Warning: Different versions of SPSS will read the same data files (SAV) and syntax files (SPS) but not the same output files (SPO or SPV).

Class Time
    Each week we will use the appropriate software in class to demonstrate the material from the reading.  If you have questions about the reading, bring them to class and I will try to answer them there.  If you have trouble with the previous homework, we can also go over that in class.  I want to leave some flexibility to use the class time in the manner you will find most useful. This course is designed such that the text supplements and supports the lectures rather than the other way around.


All assignments come due at the beginning of class for the date noted.

Grading:  I will grade assignments on the following scale.

0 = Completely missing.
6 = Not missing, but clearly wrong (demonstrates poor understanding).
7 = Partially correct (demonstrates partial understanding).
8 = Almost completely correct (minor mistakes only, but mistakes indicate incomplete understanding).
9 = Completely correct (demonstrates full understanding).
10 = Clearly exemplary (demonstrates effort beyond a minimally correct response).

I will then average the component scores, divide by 9, and multiply by 100 to assign a percent grade.  (This should never come up, but should I receive a late assignment it will receive a grade no higher than 80%.)

The following assignments may not make much sense until you have done the corresponding reading.  If they still do not make sense after you do the reading, ask questions in class before the assignments come due.  Chances are others have the same questions.

  Assignment 1.  Make a data file in Excel with each of your courses this semester as cases.  Include the following variables:  Course Title, Course Prefix, Course Number, Day of Week, Credits. Print out the data set and turn in the hard copy.

  Assignment 2.  Read your Excel file from Assignment 1 into SPSS and save it as an SPSS SAV file. Print both the output file displying the SPSS commands used to read the Excel file and a copy of the SPSS data file. (Recall the warning given above. Old and new versions of SPSS tend to be compatible with respect to SAV and SPS files, but not output files. If you save your work in one location to print it in another, you may encounter difficulties openning the file. You can save SPSS output as HTML or use a free pdf print driver to save it as a pdf file. If you need to continue working, the best strategy may be to save everything as syntax and then recreate the entire output by running the full syntax at the second location.)

  Assignment 3.  Add start-hour and start-minute variables to your data set.  Code start hour using a 24-hour clock with midnight as zero and noon as 12.  Code start minute as a number between 0 and 59.  Paste and run a Compute command that computes start time in minutes counting from midnight (= zero, not 1440).  Compute an end-time variable from your start-time variable.  Use a conditional compute to make sure that any courses starting after 10 PM have an end time less than 24 * 60 = 1440.  Write the compute statements in a general way that would work for any start time values.  Paste the transformation(s) and save them all in one SPSS syntax file.  Turn in both your syntax and your resulting data set. (Many students find this the hardest assignment. You may find it helpful to draw a flow chart of your computations and test it out with some examples to confirm that it gives the correct answer. I strongly recommend that you also test your SPSS code by creating a fake course that starts after 10 PM. Failure to handle post 10 PM courses correctly is a very common mistake.)

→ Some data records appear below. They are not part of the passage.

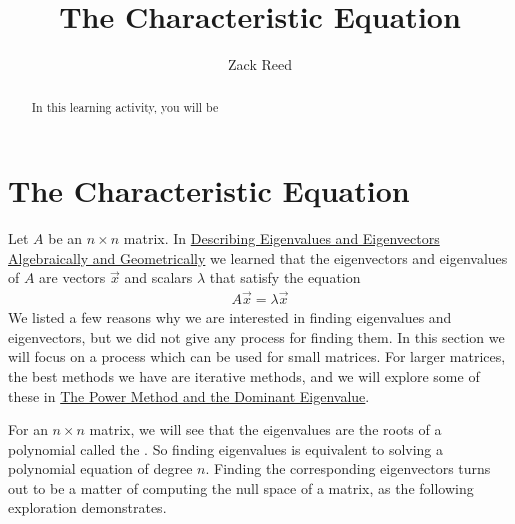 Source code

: \documentclass{ximera}
\author{Zack Reed}
\title{The Characteristic Equation}
\begin{document}
\begin{abstract}

    In this learning activity, you will be 
\end{abstract}
\maketitle


\section*{The Characteristic Equation}

    
Let $A$ be an $n \times n$ matrix.  In \href{https://ximera.osu.edu/oerlinalg/LinearAlgebra/EIG-0010/main}{Describing Eigenvalues and Eigenvectors Algebraically and Geometrically} we learned that the eigenvectors and eigenvalues of $A$ are vectors $\vec{x}$ and scalars $\lambda$ that satisfy the equation 
\begin{align}\label{def:eigen} A \vec{x} = \lambda \vec{x}\end{align}
We listed a few reasons why we are interested in finding eigenvalues and eigenvectors, but we did not give any process for finding them.  In this section we will focus on a process which can be used for small matrices.  For larger matrices, the best methods we have are iterative methods, and we will explore some of these in \href{https://ximera.osu.edu/oerlinalg/LinearAlgebra/EIG-0070/main}{The Power Method and the Dominant Eigenvalue}.
    
For an $n \times n$ matrix, we will see that the eigenvalues are the roots of a polynomial called the .  So finding eigenvalues is equivalent to solving a polynomial equation of degree $n$.  Finding the corresponding eigenvectors turns out to be a matter of computing the null space of a matrix, as the following exploration demonstrates.
    
\end{document}
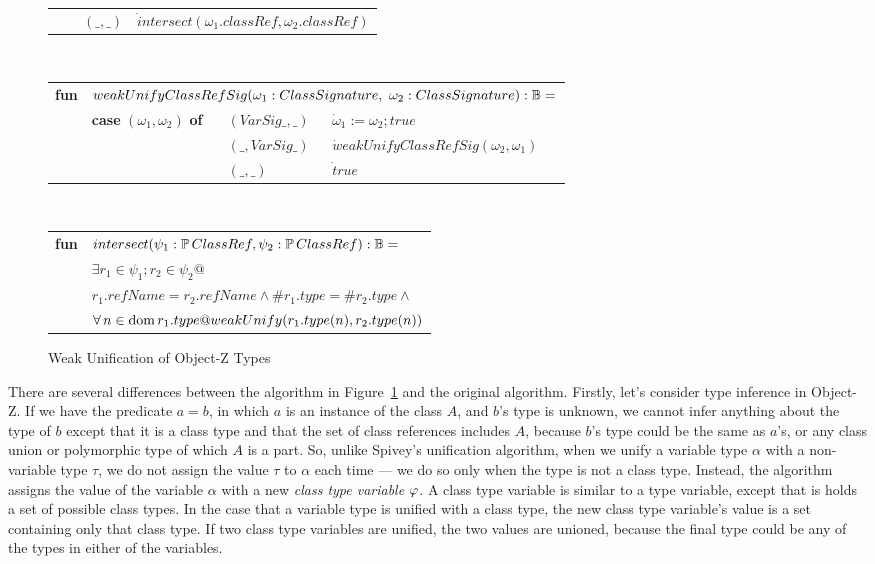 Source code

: \begin{figure}[!t]
\begin{tabular}{llll}
      & & $(\_,\_)$ & $\dot intersect(\omega_1.classRef, \omega_2.classRef)$
\end{tabular}
\vspace{2mm}\\
\begin{tabular}{llll}
  {\bf fun} &
  \multicolumn{3}{l}{$weakUnifyClassRefSig(\omega_1:ClassSignature,~\omega_2:ClassSignature) : {\mathbb B} =$}\\
  & {\bf case} $(\omega_1,\omega_2)$ {\bf of} & $(VarSig \_, \_ )$
  & $\dot \omega_1 := \omega_2; true$\\
      & & $(\_, VarSig \_)$ & $\dot weakUnifyClassRefSig(\omega_2,\omega_1)$\\
      & & $(\_, \_)$ & $\dot true$\\
\end{tabular}
\vspace{2mm}\\
\begin{tabular}{ll}
  {\bf fun} & $intersect(\psi_1:\power ClassRef, \psi_2:\power ClassRef) : \bool =$\\
   & \quad\quad$\exists r_1 \in \psi_1; r_2 \in \psi_2 @$\\
   & \quad\quad\quad\quad $r_1.refName = r_2.refName \land \#r_1.type = \#r_2.type \land$\\
   & \quad\quad\quad\quad $\forall n \in \dom r_1.type @
       weakUnify(r_1.type(n), r_2.type(n))$
\end{tabular}
\caption{Weak Unification of Object-Z Types}
\label{weakUnify}
\end{figure}

There are several differences between the algorithm in
Figure~\ref{weakUnify} and the original algorithm. Firstly, let's
consider type inference in Object-Z. If we have the predicate $a = b$,
in which $a$ is an instance of the class $A$, and $b$'s type is
unknown, we cannot infer anything about the type of $b$ except that it
is a class type and that the set of class references includes $A$,
because $b$'s type could be the same as $a$'s, or any class union or
polymorphic type of which $A$ is a part. So, unlike Spivey's
unification algorithm, when we unify a variable type $\alpha$ with a
non-variable type $\tau$, we do not assign the value $\tau$ to
$\alpha$ each time --- we do so only when the type is not a class
type. Instead, the algorithm assigns the value of the variable
$\alpha$ with a new {\em class type variable} $\varphi$. A class
type variable is similar to a type variable, except that is holds a
set of possible class types. In the case that a variable type is
unified with a class type, the new class type variable's value is a
set containing only that class type. If two class type
variables are unified, the two values are unioned, because the final
type could be any of the types in either of the variables.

  Assignment 4.  Make a data set with 50 test scores ranging from 0 to 10.  Compute descriptive statistics for the test scores including the skewness.  Recode the test scores into a new variable called "pass" such that scores of 6 or higher correspond to a 1 and lower scores correspond to a zero.  Run a crosstabulation of the new and old variables to check your work.  Save the SPSS output (SPV on new versions, SPO on old versions) file containing both parts of the assignment. Turn in a printed copy of the SPSS output file (I do not need you data file or syntax file). Be sure that you have SPSS set to include your commands in the output (this is typically the default but can be shut off).

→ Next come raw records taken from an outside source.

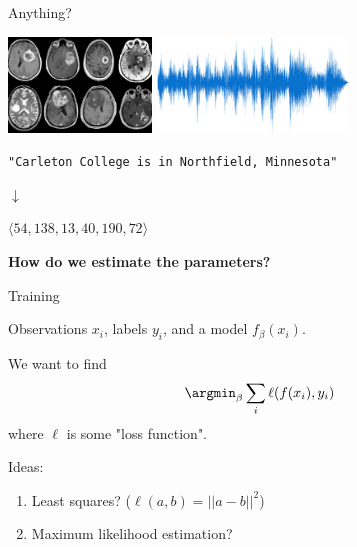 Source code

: \begin{frame}{Anything?}

	\qquad \includegraphics[height=1in]{brain-scans.jpg}
	\hfill	\pause
	\qquad \includegraphics[height=1in]{audio-signal.png}

	\pause \bigskip

	\begin{center}
		\texttt{"Carleton College is in Northfield, Minnesota"}

		$\downarrow$

		$\langle 54, 138, 13, 40, 190, 72 \rangle$
	\end{center}

	\pause \bigskip


	\textbf{How do we estimate the parameters?}
\end{frame}

\begin{frame}{Training}

	Observations $x_i$, labels $y_i$, and a model $f_\beta(x_i)$.

	\pause \bigskip

	We want to find
	\begin{equation}
		\argmin_\beta \sum_i \ell(f(x_i), y_i)
	\end{equation}
	where $\ell$ is some "loss function".

	\pause \bigskip

	Ideas:

	\begin{enumerate}
		\item Least squares? ($\ell(a, b) = ||a - b||^2$)
		\item Maximum likelihood estimation?
	\end{enumerate}

\end{frame}

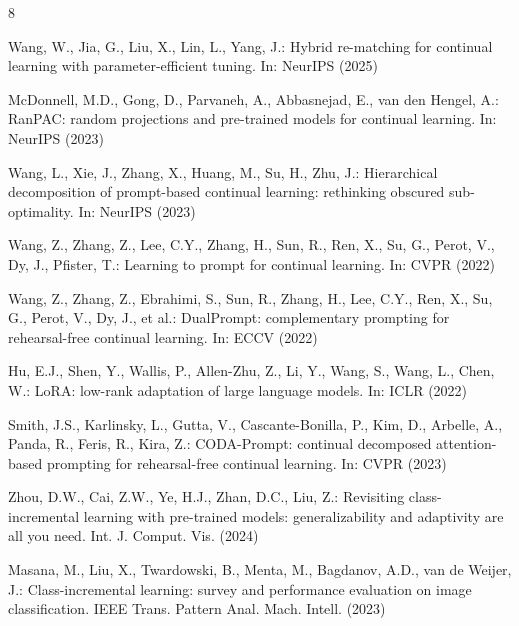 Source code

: \documentclass[runningheads]{llncs}
\begin{document}
\begin{thebibliography}{8}

Wang, W., Jia, G., Liu, X., Lin, L., Yang, J.: Hybrid re-matching for continual
learning with parameter-efficient tuning. In: NeurIPS (2025)

McDonnell, M.D., Gong, D., Parvaneh, A., Abbasnejad, E., van den Hengel, A.:
RanPAC: random projections and pre-trained models for continual learning. In:
NeurIPS (2023)

Wang, L., Xie, J., Zhang, X., Huang, M., Su, H., Zhu, J.: Hierarchical
decomposition of prompt-based continual learning: rethinking obscured
sub-optimality. In: NeurIPS (2023)

Wang, Z., Zhang, Z., Lee, C.Y., Zhang, H., Sun, R., Ren, X., Su, G., Perot, V.,
Dy, J., Pfister, T.: Learning to prompt for continual learning. In: CVPR (2022)

Wang, Z., Zhang, Z., Ebrahimi, S., Sun, R., Zhang, H., Lee, C.Y., Ren, X., Su,
G., Perot, V., Dy, J., et al.: DualPrompt: complementary prompting for
rehearsal-free continual learning. In: ECCV (2022)

Hu, E.J., Shen, Y., Wallis, P., Allen-Zhu, Z., Li, Y., Wang, S., Wang, L., Chen,
W.: LoRA: low-rank adaptation of large language models. In: ICLR (2022)

%

Smith, J.S., Karlinsky, L., Gutta, V., Cascante-Bonilla, P., Kim, D., Arbelle,
A., Panda, R., Feris, R., Kira, Z.: CODA-Prompt: continual decomposed
attention-based prompting for rehearsal-free continual learning. In: CVPR (2023)

Zhou, D.W., Cai, Z.W., Ye, H.J., Zhan, D.C., Liu, Z.: Revisiting
class-incremental learning with pre-trained models: generalizability and
adaptivity are all you need. Int. J. Comput. Vis. (2024)

Masana, M., Liu, X., Twardowski, B., Menta, M., Bagdanov, A.D., van de Weijer,
J.: Class-incremental learning: survey and performance evaluation on image
classification. IEEE Trans. Pattern Anal. Mach. Intell. (2023)


\end{thebibliography}
\end{document}
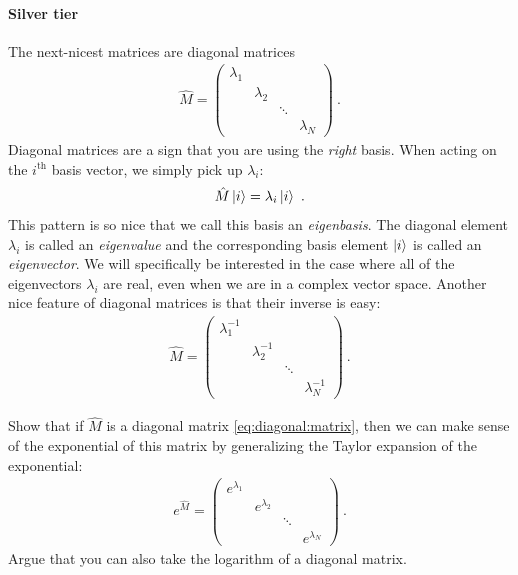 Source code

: \documentclass[12pt]{article}
\begin{document}
\paragraph{Silver tier} The next-nicest matrices are diagonal matrices
\begin{align}
\hat M = 
    \begin{pmatrix}
        \lambda_1 & & & \\
         & \lambda_2 & & \\
         & & \ddots & \\
         & & & \lambda_N
    \end{pmatrix} \ .
    \label{eq:diagonal:matrix}
\end{align}
Diagonal matrices are a sign that you are using the \emph{right} basis. When acting on the $i^\text{th}$ basis vector, we simply pick up $\lambda_i$:
\begin{align}
    \hat M \left|i\right\rangle = \lambda_i \left|i\right\rangle \ .
\end{align}
This pattern is so nice that we call this basis an \emph{eigenbasis}. The diagonal element $\lambda_i$ is called an \emph{eigenvalue} and the corresponding basis element $\left|i\right\rangle$ is called an \emph{eigenvector}. We will specifically be interested in the case where all of the eigenvectors $\lambda_i$ are real, even when we are in a complex vector space. Another nice feature of diagonal matrices is that their inverse is easy:
\begin{align}
    \hat M = 
        \begin{pmatrix}
        \lambda_1^{-1} & & & \\
         & \lambda_2^{-1} & & \\
         & & \ddots & \\
         & & & \lambda_N^{-1}
    \end{pmatrix} \ .
\end{align}


\begin{exercise}
Show that if $\hat M$ is a diagonal matrix \eqref{eq:diagonal:matrix}, then we can make sense of the exponential of this matrix by generalizing the Taylor expansion of the exponential:
\begin{align}
e^{\hat M} = 
    \begin{pmatrix}
        e^{\lambda_1} & & & \\
         & e^{\lambda_2} & & \\
         & & \ddots & \\
         & & & e^{\lambda_N}
    \end{pmatrix} \ .
    \label{eq:diagonal:matrix:exponential}
\end{align}
Argue that you can also take the logarithm of a diagonal matrix. 
\end{exercise}
\end{document}
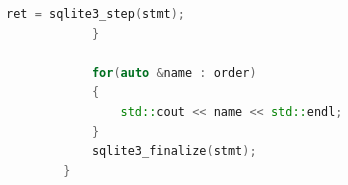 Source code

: \documentclass [11pt,a4paper,dvipdfmx] {jarticle}
\begin{document}
\begin{lstlisting}[language=C++]
                ret = sqlite3_step(stmt);                                                                                                                                                                                                                                                 
            }                                                                                                                                                                                                                                                                           
                                                                                                                                                                                                                                                                                      
            for(auto &name : order)                                                                                                                                                                                                                                                     
            {                                                                                                                                                                                                                                                                           
                std::cout << name << std::endl;                                                                                                                                                                                                                                           
            }                                                                                                                                                                                                                                                                           
            sqlite3_finalize(stmt);                                                                                                                                                                                                                                                     
        }                                                                                                                                                                                                                                                                             
                                                                                                                                                                                                                                                                                      

\end{lstlisting}
\end{document}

  Assignment 5.  Make a data set with 180 cases.  Make a group variable that divides the 180 cases into three groups of 60 by assigning the value 1 to 60 cases, 2 to 60 cases, and 3 to 60 cases.  Call this variable "iv1."  Use the RV.NORMAL function to compute values for a dependent variable called "dv."  Give all three groups a standard deviation of 10.  Give group 1 a mean of zero, group 2 a mean of 7 and group 3 a mean of 9.  Compute an "iv2" variable that evenly divides each iv1 group (1, 2, and 3) in half with values of zero and 1.  Only for cases with iv2 = 1, add 5 to the dv in the iv1 = 1 group and subtract 1 from the dv in the iv1 = 3 group (both of these apply only to iv2 = 1).  Run descriptives on your three variables.  Confirm that you have means consistent with the table below (see note below table). Then run t tests comparing each pair of groups defined by iv1.  Finally, run a one-way ANOVA for iv1 with dv as the DV.  Copy and paste your SPSS output into a word processing program. Insert a few sentences describing the results.  List the appropriate p-values for each t test and interpret them.  Save your data for future use.  Turn in the annotated output.


Note: 30 cases per cell is a common rule of thumb of for factorial designs. However, it still allows for  a lot of sampling variability. Therefore, a good strategy to check your work is as follows. First, simulate the data with N = 18000 (3000 per cell) instead of N = 180 (30 per cell). Then confirm the means in the above table using your N=18000 data set. When the means match closely, then use the same computations to rerun the simulation with N = 180 and use the smaller data set for the assignment.

  Assignment 6.  Use the data set from Assignment 5.  Run a 3x2 ANOVA using both iv variables to predict the dv variable. Copy and paste the output into a word processing program and insert a few sentences describing the results.  List the p value for the F tests and interpret the results of the ANOVA with respect to the two main effects and the interaction.  Print the annotated output.

   Assignment 7.  Use SPSS RV.NORMAL to create three random variables with means of zero and SDs of one.  N = 100. Compute a variable called z that equals the first random variable plus 6.  Compute a variable called x which equals z plus the second random variable and compute a variable called y which equals z plus the third random variable.  Use the WITH syntax to create a correlation matrix with the random variables across the columns and x, y and z down the rows.  Next, compute a correlation matrix for just x, y and z.  Then run a linear regression predicting y from x and z.  Annotate the output to describe (a) the correlations between z and the second two random variables, (b) the correlation between x and y, and (c) the regression coefficient for x predicting y with z in the equation.  Print the annotated output.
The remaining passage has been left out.